Un trentenne milanese è stato condannato a 16 anni e 10 mesi in abbreviato a Milano per sei episodi di violenza sessuale ai danni di bambine, detenzione di materiale pedopornografico e violazione della misura della sorveglianza speciale.
Lo ha deciso la gup Daniela Cardamone superando la richiesta di pena a 13 anni formulata dal pm Francesca Gentilini, titolare delle indagini della Squadra mobile.
L’uomo, difeso dall’avvocato Roberto Grittini, aveva già scontato due condanne definitive per reati sessuali nei confronti dei minori. E’ accusato di aver abusato nei primi mesi del 2018 di due sorelline alle quali faceva da baby sitter e di altre quattro bimbe tra il 2021 e il marzo 2022, quando è stato arrestato per la violazione delle prescrizioni imposte dal Tribunale.
Dalla perquisizione domiciliare gli investigatori della quarta sezione lo avevano trovato in possesso di oltre mille file tra foto e video di natura pedopornografica. Stando all’inchiesta il trentenne approcciava i genitori delle giovani vittime sui social fingendosi una donna. Poi con una scusa si presentava di persona offrendosi in alcuni casi di fare anche delle ripetizioni. Una volta rimasto solo con le bambine le abusava. Le motivazioni saranno depositate tra 60 giorni.
Il presunto pedofilo seriale è stato condannato anche per detenzione di materiale pedopornografico (più di mille file), oltre che per la violazione della misura della sorveglianza speciale e per le violenze sulle sei bimbe.
Senza attenuanti e con la recidiva nella massima estensione. Dalle indagini è emerso che, anche attraverso i social, l’uomo sarebbe riuscito ad agganciare famiglie in difficoltà per arrivare, poi, ad abusare di bambine.

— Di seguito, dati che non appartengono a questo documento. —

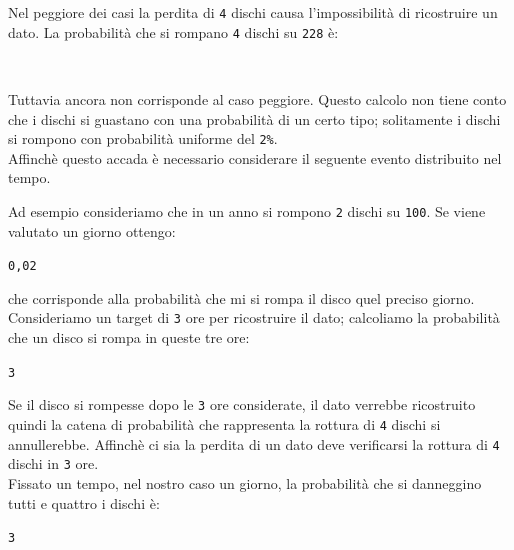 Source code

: Nel peggiore dei casi la perdita di \verb"4" dischi causa l'impossibilit\`{a} di ricostruire un dato.
La probabilit\`{a} che si rompano \verb"4" dischi su \verb"228" \`{e}:

\begin{center}
\Large
{} \cdot  {} \cdot {} \cdot {}\\
\end{center}
\normalsize

Tuttavia ancora non corrisponde al caso peggiore. Questo calcolo non tiene conto che i dischi si guastano con una probabilit\`{a} di un certo tipo; solitamente i dischi si rompono con probabilit\`{a} uniforme del \verb"2%".\\

Affinch\`{e} questo accada \`{e} necessario considerare il seguente evento distribuito nel tempo.

Ad esempio consideriamo che in un anno si rompono \verb"2" dischi su \verb"100".
Se viene valutato un giorno ottengo:

\begin{center}
\Large
{} \cdot \normalsize \verb"0,02"\\
\end{center}

che corrisponde alla probabilit\`{a} che mi si rompa il disco quel preciso giorno.\\
Consideriamo un target di \verb"3" ore per ricostruire il dato; calcoliamo la probabilit\`{a} che un disco si rompa in queste tre ore:

\begin{center}
\Large
{} \cdot \normalsize \verb"3"\\
\end{center}

Se il disco si rompesse dopo le \verb"3" ore considerate, il dato verrebbe ricostruito quindi la catena di probabilit\`{a} che rappresenta la rottura di \verb"4" dischi si annullerebbe.
Affinch\`{e} ci sia la perdita di un dato deve verificarsi la rottura di \verb"4" dischi in \verb"3" ore.\\

Fissato un tempo, nel nostro caso un giorno, la probabilit\`{a} che si danneggino tutti e quattro i dischi \`{e}:

\begin{center}
\Large
{} \cdot  {} \cdot {} \cdot {} \cdot {} \cdot \normalsize \verb"3"\\\\
\end{center}
\normalsize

In passato aveva anche seguito il noto percorso riabilitativo per ‘sex offender’ del professor Paolo Guglielmo Giulini, criminologo e professore all’Università Cattolica, al quale si era volontariamente sottoposto.

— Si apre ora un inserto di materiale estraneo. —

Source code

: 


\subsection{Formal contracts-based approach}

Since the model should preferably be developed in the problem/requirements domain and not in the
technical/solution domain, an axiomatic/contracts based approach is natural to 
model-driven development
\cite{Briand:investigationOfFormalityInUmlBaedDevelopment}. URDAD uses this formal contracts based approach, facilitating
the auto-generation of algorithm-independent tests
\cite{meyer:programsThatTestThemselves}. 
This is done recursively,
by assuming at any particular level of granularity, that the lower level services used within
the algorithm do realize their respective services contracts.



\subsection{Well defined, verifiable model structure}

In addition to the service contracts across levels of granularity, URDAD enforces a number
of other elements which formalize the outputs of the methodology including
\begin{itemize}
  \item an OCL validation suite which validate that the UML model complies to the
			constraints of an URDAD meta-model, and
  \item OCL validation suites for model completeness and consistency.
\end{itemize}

Nell’interrogatorio dopo l’ultimo arresto, a fine marzo scorso, il giovane aveva detto al giudice di essere malato, chiedendo, così a verbale, la “castrazione chimica”. La Procura aveva chiesto una condanna a 13 anni e il giudice, senza concedere alcuna diminuzione prevista dalle norme, ha portato la pena fino a 16 anni.